My daughter asked for it continually the whole day she quit. Then the next few days she followed me around my workplace (I work in a nursery) and said 'a dummy, a dummy, a dummy' for my whole shift!! She did this less and less the whole week but it actually drove me barmy bearing in mind I was trying to deal with loads of other kids at the same time.She also woke up a few times a night. She is still waking up through the night but she doesnt mention it that much in the day now.

This is normal for quitting the dummy and personally I definitely wouldnt give up. Everytime you give up it makes it harder the next time.

fruitful · 23/07/2010 22:08

You have an 11-wk-old and and a 3yo who was sleeping through the night, and you took her dummy away? You're barking!

I'd let her have it back for night-time only. If she only has it at night it isn't a big deal and she can give it up in her own sweet time.

We tried taking ds2's dummy away a few weeks back (at 2.5). He only had his dummy at night so he was used to not sucking on anything during the day, never sucked his thumb. But after a night without his dummy he spent the whole day sucking his thumb. Plus he is a beautiful sleeper with his dummy - so we gave it back.

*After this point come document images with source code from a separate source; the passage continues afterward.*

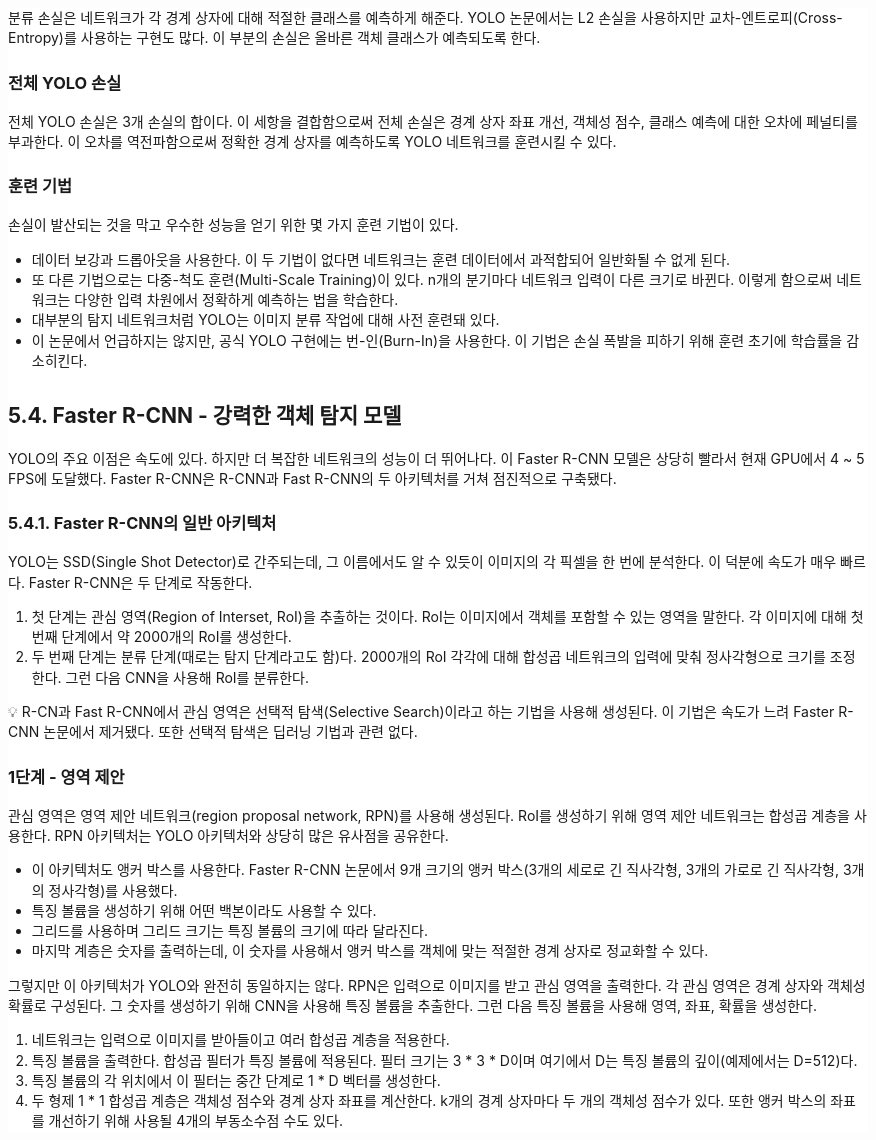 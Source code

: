 분류 손실은 네트워크가 각 경계 상자에 대해 적절한 클래스를 예측하게 해준다. YOLO 논문에서는 L2 손실을 사용하지만 교차-엔트로피(Cross-Entropy)를 사용하는 구현도 많다. 이 부분의 손실은 올바른 객체 클래스가 예측되도록 한다.

### 전체 YOLO 손실

전체 YOLO 손실은 3개 손실의 합이다. 이 세항을 결합함으로써 전체 손실은 경계 상자 좌표 개선, 객체성 점수, 클래스 예측에 대한 오차에 페널티를 부과한다. 이 오차를 역전파함으로써 정확한 경계 상자를 예측하도록 YOLO 네트워크를 훈련시킬 수 있다.

### 훈련 기법

손실이 발산되는 것을 막고 우수한 성능을 얻기 위한 몇 가지 훈련 기법이 있다.

- 데이터 보강과 드롭아웃을 사용한다. 이 두 기법이 없다면 네트워크는 훈련 데이터에서 과적합되어 일반화될 수 없게 된다.
- 또 다른 기법으로는 다중-척도 훈련(Multi-Scale Training)이 있다. n개의 분기마다 네트워크 입력이 다른 크기로 바뀐다. 이렇게 함으로써 네트워크는 다양한 입력 차원에서 정확하게 예측하는 법을 학습한다.
- 대부분의 탐지 네트워크처럼 YOLO는 이미지 분류 작업에 대해 사전 훈련돼 있다.
- 이 논문에서 언급하지는 않지만, 공식 YOLO 구현에는 번-인(Burn-In)을 사용한다. 이 기법은 손실 폭발을 피하기 위해 훈련 초기에 학습률을 감소히킨다.

## 5.4. Faster R-CNN - 강력한 객체 탐지 모델

YOLO의 주요 이점은 속도에 있다. 하지만 더 복잡한 네트워크의 성능이 더 뛰어나다. 이 Faster R-CNN 모델은 상당히 빨라서 현재 GPU에서 4 ~ 5 FPS에 도달했다. Faster R-CNN은 R-CNN과 Fast R-CNN의 두 아키텍처를 거쳐 점진적으로 구축됐다. 

### 5.4.1. Faster R-CNN의 일반 아키텍처

YOLO는 SSD(Single Shot Detector)로 간주되는데, 그 이름에서도 알 수 있듯이 이미지의 각 픽셀을 한 번에 분석한다. 이 덕분에 속도가 매우 빠르다. Faster R-CNN은 두 단계로 작동한다.

1. 첫 단계는 관심 영역(Region of Interset, RoI)을 추출하는 것이다. RoI는 이미지에서 객체를 포함할 수 있는 영역을 말한다. 각 이미지에 대해 첫 번째 단계에서 약 2000개의 RoI를 생성한다.
2. 두 번째 단계는 분류 단계(때로는 탐지 단계라고도 함)다. 2000개의 RoI 각각에 대해 합성곱 네트워크의 입력에 맞춰 정사각형으로 크기를 조정한다. 그런 다음 CNN을 사용해 RoI를 분류한다.

:bulb: R-CN과 Fast R-CNN에서 관심 영역은 선택적 탐색(Selective Search)이라고 하는 기법을 사용해 생성된다. 이 기법은 속도가 느려 Faster R-CNN 논문에서 제거됐다. 또한 선택적 탐색은 딥러닝 기법과 관련 없다.

### 1단계 - 영역 제안

관심 영역은 영역 제안 네트워크(region proposal network, RPN)를 사용해 생성된다. RoI를 생성하기 위해 영역 제안 네트워크는 합성곱 계층을 사용한다. RPN 아키텍처는 YOLO 아키텍처와 상당히 많은 유사점을 공유한다.

- 이 아키텍처도 앵커 박스를 사용한다. Faster R-CNN 논문에서 9개 크기의 앵커 박스(3개의 세로로 긴 직사각형, 3개의 가로로 긴 직사각형, 3개의 정사각형)를 사용했다.
- 특징 볼륨을 생성하기 위해 어떤 백본이라도 사용할 수 있다.
- 그리드를 사용하며 그리드 크기는 특징 볼륨의 크기에 따라 달라진다.
- 마지막 계층은 숫자를 출력하는데, 이 숫자를 사용해서 앵커 박스를 객체에 맞는 적절한 경계 상자로 정교화할 수 있다.

그렇지만 이 아키텍처가 YOLO와 완전히 동일하지는 않다. RPN은 입력으로 이미지를 받고 관심 영역을 출력한다. 각 관심 영역은 경계 상자와 객체성 확률로 구성된다. 그 숫자를 생성하기 위해 CNN을 사용해 특징 볼륨을 추출한다. 그런 다음 특징 볼륨을 사용해 영역, 좌표, 확률을 생성한다.

1. 네트워크는 입력으로 이미지를 받아들이고 여러 합성곱 계층을 적용한다.
2. 특징 볼륨을 출력한다. 합성곱 필터가 특징 볼륨에 적용된다. 필터 크기는 3 * 3 * D이며 여기에서 D는 특징 볼륨의 깊이(예제에서는 D=512)다.
3. 특징 볼륨의 각 위치에서 이 필터는 중간 단계로 1 * D 벡터를 생성한다.
4. 두 형제 1 * 1 합성곱 계층은 객체성 점수와 경계 상자 좌표를 계산한다. k개의 경계 상자마다 두 개의 객체성 점수가 있다. 또한 앵커 박스의 좌표를 개선하기 위해 사용될 4개의 부동소수점 수도 있다.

NatHolt · 24/07/2010 07:25

Well, I think this website is fantastic!
I barely got any sleep last night because all I could think about was my poor little princess and her dummy. We got through the night, after her waking 4 times and it taking me 2 and a half hours to get her to bed. She was my perfect princess.... took to having a new sibling so well... everything got better, her toileting, eating, going to childcare and then I mucked it all up by taking away her dummy! How could I be so stupid???? I absolutely admit I've made a big mistake here... or actually 2! How we tried to do it and the timing, it was not fair on her. Sometimes I think we expect more from our littlies but they are only babies... sometimes we forget.
She asked for her dummy today.... I had a big chat with her and we made a 'deal' (which we do on occasions). I said she could have it to go to bed with... she was obviously tired and in need of a nap but refused to go. She climbed up into her bed, I reinforced our deal and gave her the dummy, she was asleep within a minute! and is still sleeping nearly 3 hours later.
I know many of you have different views and may think I have again done the wrong thing but thank you so much for your advice... this parenting stuff is so hard! I worry everyday about the decisions I'm making, it's nice to be able to put it out there and get some constructive feed back.
I am keeping everything crossed that tonight will go smoothly!

OP posts:
NatHolt · 24/07/2010 07:28

RuthyandBrendan... thank you for your lovely message.

OP posts:
harley85 · 24/07/2010 14:03

bless her, glad your all happier, thats all that really matters.. maybe a few months time the fairy might come?

QuantaCosta · 24/07/2010 14:17

Natholt. I think you've done the right thing. I was a biggggggggg dummy hater (we called them soothers in our house) until DS1 was born. He had one until he was about 4 but only for bedtime. He has always been a fantastic slleper and I think that was alot to do with it. It helped that he went to nursery and they weren't allowed them there at all! When we did decided to get rid it happened by accident. he couldn't find one one night and I told him I now thought it was time he did without as he would be stating school soon and we never looked back.

DS2 refused point blank to have a soother and is still a pretty poor sleeper 6 years down the line!